Track: Search
Paper Title:
Extraction and Classification of Dense Communities in the Web
Authors:
Abstract:
The World Wide Web (WWW) is rapidly becoming important for society
as a medium for sharing data, information and services, and
there is a growing interest in tools for understanding collective
behaviors and emerging phenomena in the WWW. In this paper we
focus on the problem of searching and classifying
communities in the web. Loosely speaking a community is a group
of pages related to a common interest. More formally communities
have been associated in the computer science literature with the
existence of a locally dense sub-graph of the web-graph (where web
pages are nodes and hyper-links are arcs of the web-graph). The
core of our contribution is a new scalable algorithm for finding
relatively dense subgraphs in massive graphs. We apply our
algorithm on web-graphs built on three publicly available large
crawls of the web (with raw sizes up to 120M nodes and 1G arcs).
The effectiveness of our algorithm in finding dense subgraphs is
demonstrated experimentally by embedding artificial communities in
the web-graph and counting how many of these are blindly found.

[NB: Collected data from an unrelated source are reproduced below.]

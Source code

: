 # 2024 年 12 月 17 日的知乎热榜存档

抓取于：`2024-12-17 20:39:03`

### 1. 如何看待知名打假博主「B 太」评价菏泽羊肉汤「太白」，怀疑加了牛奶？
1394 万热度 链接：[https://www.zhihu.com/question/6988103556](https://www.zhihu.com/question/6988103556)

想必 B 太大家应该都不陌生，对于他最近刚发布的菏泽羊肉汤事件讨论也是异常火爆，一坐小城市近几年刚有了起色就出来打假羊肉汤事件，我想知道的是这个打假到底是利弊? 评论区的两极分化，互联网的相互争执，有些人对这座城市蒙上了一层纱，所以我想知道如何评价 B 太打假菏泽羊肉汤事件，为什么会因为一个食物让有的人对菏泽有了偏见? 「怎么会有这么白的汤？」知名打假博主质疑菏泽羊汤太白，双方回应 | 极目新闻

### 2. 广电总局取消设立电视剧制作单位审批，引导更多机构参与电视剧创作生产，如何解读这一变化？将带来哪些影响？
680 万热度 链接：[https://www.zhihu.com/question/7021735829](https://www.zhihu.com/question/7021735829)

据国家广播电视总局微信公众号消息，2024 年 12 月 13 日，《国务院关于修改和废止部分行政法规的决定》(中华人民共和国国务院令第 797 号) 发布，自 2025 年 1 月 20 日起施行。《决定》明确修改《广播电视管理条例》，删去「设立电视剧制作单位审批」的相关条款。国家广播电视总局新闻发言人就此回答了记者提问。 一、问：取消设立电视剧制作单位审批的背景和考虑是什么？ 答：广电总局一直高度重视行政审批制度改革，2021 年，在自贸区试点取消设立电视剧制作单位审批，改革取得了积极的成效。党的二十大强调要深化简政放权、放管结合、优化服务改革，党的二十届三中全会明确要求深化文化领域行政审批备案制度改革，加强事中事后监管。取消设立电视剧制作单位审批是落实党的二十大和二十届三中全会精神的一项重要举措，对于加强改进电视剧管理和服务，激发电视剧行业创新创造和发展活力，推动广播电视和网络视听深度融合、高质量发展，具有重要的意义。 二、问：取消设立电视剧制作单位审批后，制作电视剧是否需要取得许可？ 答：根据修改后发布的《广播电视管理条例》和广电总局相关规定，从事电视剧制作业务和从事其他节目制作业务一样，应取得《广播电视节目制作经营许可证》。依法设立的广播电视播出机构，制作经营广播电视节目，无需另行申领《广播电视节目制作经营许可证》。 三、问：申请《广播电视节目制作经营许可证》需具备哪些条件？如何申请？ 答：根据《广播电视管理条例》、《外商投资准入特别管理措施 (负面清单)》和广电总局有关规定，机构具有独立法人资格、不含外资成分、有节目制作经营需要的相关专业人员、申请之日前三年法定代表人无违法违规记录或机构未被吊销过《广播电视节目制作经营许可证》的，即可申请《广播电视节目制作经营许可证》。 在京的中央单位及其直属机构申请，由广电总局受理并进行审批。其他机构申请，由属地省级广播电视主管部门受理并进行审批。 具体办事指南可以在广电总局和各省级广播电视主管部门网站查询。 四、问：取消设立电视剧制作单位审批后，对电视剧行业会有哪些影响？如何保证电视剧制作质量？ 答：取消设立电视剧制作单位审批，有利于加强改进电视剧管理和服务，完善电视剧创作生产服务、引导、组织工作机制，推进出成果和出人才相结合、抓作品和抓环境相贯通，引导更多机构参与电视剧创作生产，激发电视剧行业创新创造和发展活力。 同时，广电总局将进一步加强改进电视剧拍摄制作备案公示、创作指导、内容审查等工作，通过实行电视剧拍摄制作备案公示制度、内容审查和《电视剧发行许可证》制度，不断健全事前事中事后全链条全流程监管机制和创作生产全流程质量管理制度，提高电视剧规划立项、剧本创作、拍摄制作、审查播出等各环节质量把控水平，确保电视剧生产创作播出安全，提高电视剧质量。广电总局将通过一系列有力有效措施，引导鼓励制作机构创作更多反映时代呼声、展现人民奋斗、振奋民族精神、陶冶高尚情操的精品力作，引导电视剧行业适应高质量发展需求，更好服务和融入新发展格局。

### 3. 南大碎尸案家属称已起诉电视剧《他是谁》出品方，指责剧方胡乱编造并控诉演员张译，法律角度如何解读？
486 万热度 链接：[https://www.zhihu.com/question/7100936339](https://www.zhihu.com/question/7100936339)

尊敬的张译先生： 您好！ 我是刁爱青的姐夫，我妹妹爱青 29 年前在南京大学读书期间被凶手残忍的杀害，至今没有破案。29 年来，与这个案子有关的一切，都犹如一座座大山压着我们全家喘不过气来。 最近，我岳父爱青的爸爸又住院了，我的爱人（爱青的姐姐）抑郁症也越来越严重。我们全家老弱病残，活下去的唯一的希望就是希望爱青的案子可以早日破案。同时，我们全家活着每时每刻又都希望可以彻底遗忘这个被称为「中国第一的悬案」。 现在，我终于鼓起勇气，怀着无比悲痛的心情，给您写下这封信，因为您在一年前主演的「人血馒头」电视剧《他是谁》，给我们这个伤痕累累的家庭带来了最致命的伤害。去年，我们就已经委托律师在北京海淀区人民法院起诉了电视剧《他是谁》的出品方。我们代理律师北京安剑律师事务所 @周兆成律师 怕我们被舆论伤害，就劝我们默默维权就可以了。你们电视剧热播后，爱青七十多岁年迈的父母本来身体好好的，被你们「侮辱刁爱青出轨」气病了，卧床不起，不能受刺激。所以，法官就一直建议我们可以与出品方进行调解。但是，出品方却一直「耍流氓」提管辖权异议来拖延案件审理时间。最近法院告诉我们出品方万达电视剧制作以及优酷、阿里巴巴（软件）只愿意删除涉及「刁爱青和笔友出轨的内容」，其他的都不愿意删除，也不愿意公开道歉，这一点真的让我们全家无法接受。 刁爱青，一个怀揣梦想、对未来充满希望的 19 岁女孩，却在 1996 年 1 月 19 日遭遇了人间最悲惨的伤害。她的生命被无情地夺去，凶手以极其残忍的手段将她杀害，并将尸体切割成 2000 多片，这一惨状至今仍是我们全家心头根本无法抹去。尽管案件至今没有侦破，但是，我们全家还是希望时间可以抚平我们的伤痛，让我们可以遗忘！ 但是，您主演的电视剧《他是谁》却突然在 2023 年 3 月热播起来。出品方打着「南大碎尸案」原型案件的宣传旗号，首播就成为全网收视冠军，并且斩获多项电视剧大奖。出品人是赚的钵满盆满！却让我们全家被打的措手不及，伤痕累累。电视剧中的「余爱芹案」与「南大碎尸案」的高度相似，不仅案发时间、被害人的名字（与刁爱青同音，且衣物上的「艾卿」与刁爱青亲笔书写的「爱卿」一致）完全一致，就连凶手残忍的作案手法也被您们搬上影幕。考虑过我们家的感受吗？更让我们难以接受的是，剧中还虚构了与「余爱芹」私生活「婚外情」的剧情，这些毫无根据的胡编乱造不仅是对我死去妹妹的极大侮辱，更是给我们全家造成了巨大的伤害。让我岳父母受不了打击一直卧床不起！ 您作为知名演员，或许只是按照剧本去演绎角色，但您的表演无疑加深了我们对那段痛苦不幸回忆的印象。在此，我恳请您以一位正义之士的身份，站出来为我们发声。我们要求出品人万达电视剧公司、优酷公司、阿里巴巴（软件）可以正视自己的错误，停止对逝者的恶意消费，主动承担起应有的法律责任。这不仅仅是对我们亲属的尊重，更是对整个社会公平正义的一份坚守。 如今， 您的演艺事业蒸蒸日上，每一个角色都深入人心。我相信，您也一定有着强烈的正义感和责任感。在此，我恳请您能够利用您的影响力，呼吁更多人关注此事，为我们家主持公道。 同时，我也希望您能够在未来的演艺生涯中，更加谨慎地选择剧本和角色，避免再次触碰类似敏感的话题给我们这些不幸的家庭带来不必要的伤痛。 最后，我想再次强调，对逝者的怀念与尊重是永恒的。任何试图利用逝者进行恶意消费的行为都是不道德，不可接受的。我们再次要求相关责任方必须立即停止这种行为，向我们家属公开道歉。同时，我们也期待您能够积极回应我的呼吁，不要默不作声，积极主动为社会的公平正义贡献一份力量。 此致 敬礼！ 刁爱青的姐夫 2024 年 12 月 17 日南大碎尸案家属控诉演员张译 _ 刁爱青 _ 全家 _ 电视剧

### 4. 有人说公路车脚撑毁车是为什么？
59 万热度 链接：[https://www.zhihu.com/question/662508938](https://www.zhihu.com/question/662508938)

Effectiveness increases with the size and density of the
communities: it is close to 100% for communities of a thirty
nodes or more (even at low density). It is still about 80% even
for communities of twenty nodes with density over 50% of the
arcs present. At the lower extremes the algorithm catches 35% of
dense communities made of ten nodes. We complete our
Community Watch system by clustering the communities found in the
web-graph into homogeneous groups by topic and labelling each
group by representative keywords.